ENVIRONNEMENT : en route vers une législation sur les produits chimiques

La commission "Environnement" du Parlement européen renforce le projet de directive REACH
La législation REACH, un des projets de directive le plus controversé et débattu de l’histoire de la construction européenne, a été une nouvelle fois discuté au sein de la Commission parlementaire « Environnement ». Censé rendre obligatoire le contrôle de dizaines de milliers de substances chimiques actuellement utilisées dans l’UE, en transférant la responsabilité de la démonstration de la non-nocivité pour la santé humaine aux entreprises les produisant (transfert de la charge de la preuve), REACH devrait permettre à l’UE de posséder une législation soucieuse de la santé des citoyens européens. Le rapport du député socialiste italien Guido Sacconi, présenté le 10 octobre en commission Environnement, a reçu le soutien des députés socialistes (PSE), Libéraux (ALDE) et Ecologistes (Les Verts).

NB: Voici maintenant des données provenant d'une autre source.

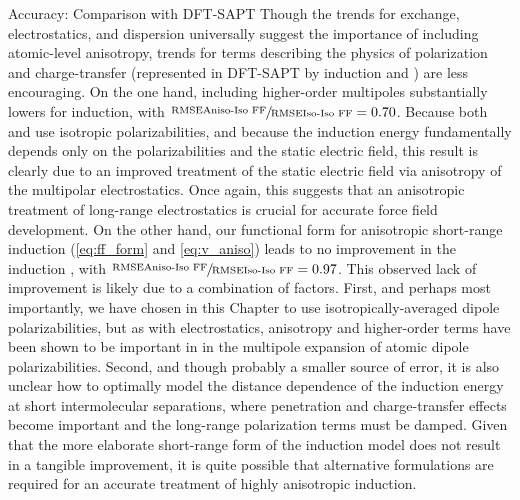 \begin{subsection}{Accuracy: Comparison with DFT-SAPT}
Though the trends for exchange, electrostatics, and dispersion universally
suggest the importance of including atomic-level anisotropy, trends for terms
describing the physics of polarization and charge-transfer (represented in
DFT-SAPT by induction and
\dhf) are less encouraging. On the one hand, including higher-order multipoles
substantially lowers \rmse for induction, with $\sfrac{\text{\rmse \isaff}}{\text{\rmse \isoff}} = 0.70$. 
Because both \isoff and \isaff use isotropic polarizabilities, and because the
induction energy fundamentally depends only on the polarizabilities and the
static electric field, this
result is clearly due to an improved treatment of the static electric field
via anisotropy of the multipolar electrostatics.
Once again, this
suggests that an 
anisotropic treatment of long-range electrostatics is crucial for accurate
force field development. On the other hand, our functional form for anisotropic short-range
induction (\cref{eq:ff_form} and \cref{eq:v_aniso}) leads to no improvement in the
induction \rmse, with $\sfrac{\text{\rmse \isaff}}{\text{\rmse \isoff}} =
0.97$. This observed lack of improvement is likely due to a combination of
factors. First, and perhaps most importantly,
we have chosen in this Chapter to use isotropically-averaged dipole
polarizabilities, but as with
electrostatics, anisotropy and higher-order terms have been shown to be important in in the multipole
expansion of atomic dipole polarizabilities. 
\cite{Stone2007,Misquitta2007a,Misquitta2008b,Misquitta2016,Harder2006}
Second, and though probably a smaller source of error,
it is also unclear how to optimally
model the distance dependence of the induction energy at short
intermolecular separations, where penetration and charge-transfer effects
become important and the long-range polarization terms must be damped. 
\cite{VanVleet2016,Liu2017,Misquitta2013,Thole1981} 
Given that the more elaborate short-range form of the 
\mastiff induction model does not result in a tangible improvement, it is quite possible
that alternative formulations are required for an accurate treatment of highly
anisotropic induction.



\end{subsection}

Retour sur un intense lobbying
Cela fait plus de huit ans que le projet est dans la machine communautaire et rares sont ceux qui, au sein du village européen, n’ont pas entendu parler de REACH. Initié en 1998, et officiellement introduit par la Commission Européenne en octobre 2003, le dispositif REACH concerne l’enregistrement, l’évaluation et l’autorisation (si l’évaluation est valable) des substances chimiques au sein de l’UE et ceci dans le but d’empêcher l’utilisation de substances jugées dangereuses pour la santé humaine. Ce projet, depuis son élaboration jusqu’aux dernières étapes législatives (à compter de cette semaine et jusqu’en décembre) a suscité la mobilisation de ce que l’on appelle dans les milieux européens les « groupes d’intérêt » ou lobbys, groupes installés à Bruxelles et chargés de suivre, et d’influencer si possible, les décisions relatives aux intérêts que ces groupes défendent. Sur ce dossier, les groupes d’intérêt mobilisés ont été nombreux : d’un côté les groupes représentant les industriels et particulièrement les industries chimiques (Conseil européen de l’industrie chimique (CEFIC)) soutenus par le syndicat du patronat au niveau européen, l’UNICE (Union des Confédérations de l’Industrie et des Employeurs d’Europe) et des multinationales comme Unilever… de l’autre les groupes environnementaux tels que Greenpeace, le WWF ou encore la Confédération Européenne des Syndicats. Ce « lobbying » a été exercé de manière intense sur toutes les institutions (Commission lors de la phase de préparation, Parlement et Conseil des ministres lors de la première et de la deuxième lectures).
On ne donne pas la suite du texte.